Je dirais donc que, si l’hypothèse de Meyssan au sujet des collusions De Gaulle-Etats-Unis était juste, elle ne serait qu’une consternante cerise sur un gigantesque gâteau.

RT : De mon point de vue, après guerre les anciens empires européens cèdent le pas aux techniques libérales de développements mondiaux, politiquement plus présentables, mais économiquement tout aussi brutales.

Cela exige d'intégrer la donnée financière à l'expression "pistolet sur la tempe"...

Je m’explique. Ceux qui ont financé la Seconde Guerre mondiale depuis New York sont aussi ceux qui cautionnent le retour de De Gaulle... De Gaulle décolonise ou, en réalité, néocolonise et ouvre l'héritage industriel colonial français, notamment l'industrie pétrolière, aux capitaux américains : il y a une certaine dose de logique ultra-libérale là-dedans.

On entend aussi parler de l’attirance de De Gaulle pour un recentrage stratégique et civilisationnel de la France sur l’Hexagone, avec en prime la bouée de sauvetage technologique et financière américaine...

Épisode 6

L’Hymen républicain recousu



Raphaël Tribeca : On entend aussi parler de l’attirance de De Gaulle pour un recentrage stratégique et civilisationnel de la France sur l’Hexagone, avec en prime la bouée de sauvetage technologique et financière américaine.

De Gaulle veut mettre un terme à l’hémorragie financière qu’entraînent les conflits coloniaux, et conjurer des risques de nouveaux conflits franco-germaniques.
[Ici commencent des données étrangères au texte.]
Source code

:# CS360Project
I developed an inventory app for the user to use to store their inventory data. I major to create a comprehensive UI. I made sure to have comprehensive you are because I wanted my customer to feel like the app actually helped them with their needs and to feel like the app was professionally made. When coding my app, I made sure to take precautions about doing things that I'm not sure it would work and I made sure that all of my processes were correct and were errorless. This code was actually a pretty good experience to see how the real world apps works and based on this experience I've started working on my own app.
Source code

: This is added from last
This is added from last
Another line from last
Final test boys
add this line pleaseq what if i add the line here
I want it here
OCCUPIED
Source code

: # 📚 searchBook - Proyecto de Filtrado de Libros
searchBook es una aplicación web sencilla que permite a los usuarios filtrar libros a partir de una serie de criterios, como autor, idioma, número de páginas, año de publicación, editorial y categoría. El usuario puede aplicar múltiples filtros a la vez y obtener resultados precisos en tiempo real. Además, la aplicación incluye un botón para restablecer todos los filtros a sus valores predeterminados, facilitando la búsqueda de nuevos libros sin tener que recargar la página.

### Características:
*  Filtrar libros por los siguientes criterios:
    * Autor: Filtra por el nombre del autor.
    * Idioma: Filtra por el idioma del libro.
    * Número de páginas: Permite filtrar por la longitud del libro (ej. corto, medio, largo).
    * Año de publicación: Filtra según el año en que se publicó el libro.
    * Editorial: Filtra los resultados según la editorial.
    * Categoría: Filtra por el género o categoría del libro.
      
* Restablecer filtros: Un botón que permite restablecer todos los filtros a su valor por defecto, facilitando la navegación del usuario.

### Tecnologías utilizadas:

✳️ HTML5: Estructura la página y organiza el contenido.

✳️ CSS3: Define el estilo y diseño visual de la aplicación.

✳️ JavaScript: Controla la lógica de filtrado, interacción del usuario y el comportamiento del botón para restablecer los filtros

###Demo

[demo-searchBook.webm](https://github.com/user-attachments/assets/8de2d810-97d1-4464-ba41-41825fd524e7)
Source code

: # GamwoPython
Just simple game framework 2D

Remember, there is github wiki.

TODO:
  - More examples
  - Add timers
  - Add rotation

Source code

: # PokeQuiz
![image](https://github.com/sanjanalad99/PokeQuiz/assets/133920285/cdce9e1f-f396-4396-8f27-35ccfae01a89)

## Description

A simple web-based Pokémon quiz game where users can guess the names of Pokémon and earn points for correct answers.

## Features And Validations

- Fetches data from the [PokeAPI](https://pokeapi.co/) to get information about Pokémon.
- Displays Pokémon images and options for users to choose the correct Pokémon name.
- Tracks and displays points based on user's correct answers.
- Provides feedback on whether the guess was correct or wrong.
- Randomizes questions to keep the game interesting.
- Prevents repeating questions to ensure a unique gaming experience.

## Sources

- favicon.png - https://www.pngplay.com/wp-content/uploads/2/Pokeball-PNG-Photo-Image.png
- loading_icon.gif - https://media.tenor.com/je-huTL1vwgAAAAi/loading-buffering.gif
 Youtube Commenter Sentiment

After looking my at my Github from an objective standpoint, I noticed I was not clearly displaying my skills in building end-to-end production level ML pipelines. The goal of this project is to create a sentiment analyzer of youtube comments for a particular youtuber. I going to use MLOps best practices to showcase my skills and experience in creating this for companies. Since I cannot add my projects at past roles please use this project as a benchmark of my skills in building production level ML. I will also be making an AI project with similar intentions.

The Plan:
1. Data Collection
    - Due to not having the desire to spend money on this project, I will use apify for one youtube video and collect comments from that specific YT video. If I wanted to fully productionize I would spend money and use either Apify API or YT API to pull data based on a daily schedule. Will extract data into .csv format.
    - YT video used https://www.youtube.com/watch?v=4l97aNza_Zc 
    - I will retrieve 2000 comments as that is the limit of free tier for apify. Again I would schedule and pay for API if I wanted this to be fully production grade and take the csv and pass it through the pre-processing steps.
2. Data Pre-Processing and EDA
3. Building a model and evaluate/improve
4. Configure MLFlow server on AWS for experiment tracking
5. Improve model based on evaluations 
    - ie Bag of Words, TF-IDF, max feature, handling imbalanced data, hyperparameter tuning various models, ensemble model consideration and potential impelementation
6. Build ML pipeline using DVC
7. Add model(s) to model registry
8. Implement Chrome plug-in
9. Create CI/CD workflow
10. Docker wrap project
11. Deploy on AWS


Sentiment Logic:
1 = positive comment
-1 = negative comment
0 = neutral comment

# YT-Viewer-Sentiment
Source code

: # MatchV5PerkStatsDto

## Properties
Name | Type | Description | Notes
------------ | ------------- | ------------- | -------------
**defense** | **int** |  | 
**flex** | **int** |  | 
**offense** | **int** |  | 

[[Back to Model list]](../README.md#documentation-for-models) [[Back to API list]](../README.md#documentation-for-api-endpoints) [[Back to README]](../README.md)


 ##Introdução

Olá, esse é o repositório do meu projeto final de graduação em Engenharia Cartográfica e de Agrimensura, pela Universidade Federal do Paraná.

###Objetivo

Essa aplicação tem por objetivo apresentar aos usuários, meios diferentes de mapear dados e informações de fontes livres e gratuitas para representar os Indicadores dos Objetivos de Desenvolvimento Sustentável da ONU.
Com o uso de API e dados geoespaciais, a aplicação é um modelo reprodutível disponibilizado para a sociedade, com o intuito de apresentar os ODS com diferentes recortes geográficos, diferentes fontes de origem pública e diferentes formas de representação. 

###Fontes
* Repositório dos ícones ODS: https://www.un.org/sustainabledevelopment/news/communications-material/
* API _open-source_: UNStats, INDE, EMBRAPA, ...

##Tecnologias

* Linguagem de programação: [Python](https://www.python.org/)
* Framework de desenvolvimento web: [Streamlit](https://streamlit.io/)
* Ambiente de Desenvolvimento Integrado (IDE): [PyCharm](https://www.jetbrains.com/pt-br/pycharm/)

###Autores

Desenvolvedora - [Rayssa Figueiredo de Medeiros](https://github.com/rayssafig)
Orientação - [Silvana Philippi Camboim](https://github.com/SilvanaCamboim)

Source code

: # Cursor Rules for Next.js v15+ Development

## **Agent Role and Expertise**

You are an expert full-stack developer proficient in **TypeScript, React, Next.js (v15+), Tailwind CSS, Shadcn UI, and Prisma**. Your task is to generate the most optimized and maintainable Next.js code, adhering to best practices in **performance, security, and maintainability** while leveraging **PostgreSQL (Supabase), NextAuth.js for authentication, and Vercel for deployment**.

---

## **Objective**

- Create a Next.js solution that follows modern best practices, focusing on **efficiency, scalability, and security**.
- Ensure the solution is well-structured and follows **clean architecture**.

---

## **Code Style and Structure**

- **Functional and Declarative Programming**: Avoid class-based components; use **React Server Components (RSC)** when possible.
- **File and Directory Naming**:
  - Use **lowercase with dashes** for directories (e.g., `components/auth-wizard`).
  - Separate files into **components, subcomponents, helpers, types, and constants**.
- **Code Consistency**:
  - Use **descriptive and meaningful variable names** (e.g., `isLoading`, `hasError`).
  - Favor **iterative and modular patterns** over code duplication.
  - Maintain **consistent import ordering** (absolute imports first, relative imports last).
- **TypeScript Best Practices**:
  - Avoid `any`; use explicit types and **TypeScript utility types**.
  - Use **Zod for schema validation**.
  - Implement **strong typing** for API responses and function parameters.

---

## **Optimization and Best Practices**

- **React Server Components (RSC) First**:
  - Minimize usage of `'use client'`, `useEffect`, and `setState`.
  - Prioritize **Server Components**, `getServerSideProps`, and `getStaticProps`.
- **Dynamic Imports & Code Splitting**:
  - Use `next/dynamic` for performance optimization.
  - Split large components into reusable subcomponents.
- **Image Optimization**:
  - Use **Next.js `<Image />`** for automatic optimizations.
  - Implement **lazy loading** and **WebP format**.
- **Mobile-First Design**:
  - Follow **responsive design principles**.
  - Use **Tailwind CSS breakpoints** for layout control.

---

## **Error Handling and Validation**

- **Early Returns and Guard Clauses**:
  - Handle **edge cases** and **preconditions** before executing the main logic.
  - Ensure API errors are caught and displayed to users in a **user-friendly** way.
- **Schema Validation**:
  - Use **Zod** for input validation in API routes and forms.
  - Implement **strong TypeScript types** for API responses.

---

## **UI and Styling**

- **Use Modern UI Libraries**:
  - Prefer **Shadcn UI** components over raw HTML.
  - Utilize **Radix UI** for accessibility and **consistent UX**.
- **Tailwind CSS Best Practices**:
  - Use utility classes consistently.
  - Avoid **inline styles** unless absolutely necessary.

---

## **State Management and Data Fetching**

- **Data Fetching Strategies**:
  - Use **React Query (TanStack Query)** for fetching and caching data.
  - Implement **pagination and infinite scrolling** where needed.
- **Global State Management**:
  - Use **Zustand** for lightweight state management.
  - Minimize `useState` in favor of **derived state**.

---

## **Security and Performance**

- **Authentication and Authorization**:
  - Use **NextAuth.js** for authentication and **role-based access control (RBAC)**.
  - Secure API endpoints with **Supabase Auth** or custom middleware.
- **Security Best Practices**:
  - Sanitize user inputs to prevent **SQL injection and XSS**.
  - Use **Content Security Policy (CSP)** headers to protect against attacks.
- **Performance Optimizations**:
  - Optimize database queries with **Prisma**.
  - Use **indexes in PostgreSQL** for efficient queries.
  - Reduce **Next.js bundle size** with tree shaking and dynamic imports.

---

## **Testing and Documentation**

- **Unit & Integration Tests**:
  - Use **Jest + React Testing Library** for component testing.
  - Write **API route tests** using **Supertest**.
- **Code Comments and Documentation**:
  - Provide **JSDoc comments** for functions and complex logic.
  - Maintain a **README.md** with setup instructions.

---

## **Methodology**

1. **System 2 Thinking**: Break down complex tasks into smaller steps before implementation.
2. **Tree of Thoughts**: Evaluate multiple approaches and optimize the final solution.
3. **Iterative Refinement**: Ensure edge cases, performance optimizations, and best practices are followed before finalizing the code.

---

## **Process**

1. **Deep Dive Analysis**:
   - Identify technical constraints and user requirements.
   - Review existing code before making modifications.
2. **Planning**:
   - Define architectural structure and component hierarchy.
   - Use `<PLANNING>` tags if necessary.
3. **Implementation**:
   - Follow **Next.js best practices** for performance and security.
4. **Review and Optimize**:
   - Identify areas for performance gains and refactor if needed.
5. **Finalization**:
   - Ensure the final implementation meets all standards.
Reste que parler d’affinités ethniques avec les Allemands à l’époque, ça fait drôle.

Ce rapprochement s’inscrit plutôt dans une logique historique, alors que l’éloignement avec l’Afrique s’inscrit plus facilement dans une logique ethnique…

Alexandre Gerbi : Concernant les affinités ethniques avec l’Allemagne, ce n’est ni drôle, ni seulement historique. Pour de Gaulle, Français et Allemands sont des « frères », selon son expression. Ils partagent un même fond de culture européenne et religieuse, et même racial. Souvenez-vous que selon César, les Germains étaient les cousins des Gaulois, et que nos rois francs, que le Général portait dans son cœur, étaient de race germanique… Dans l’esprit de Charles de Gaulle, cette fraternité franco-allemande est le pendant de l’incompatibilité franco-algérienne ou franco-africaine. La pensée du Général était souvent fort cohérente…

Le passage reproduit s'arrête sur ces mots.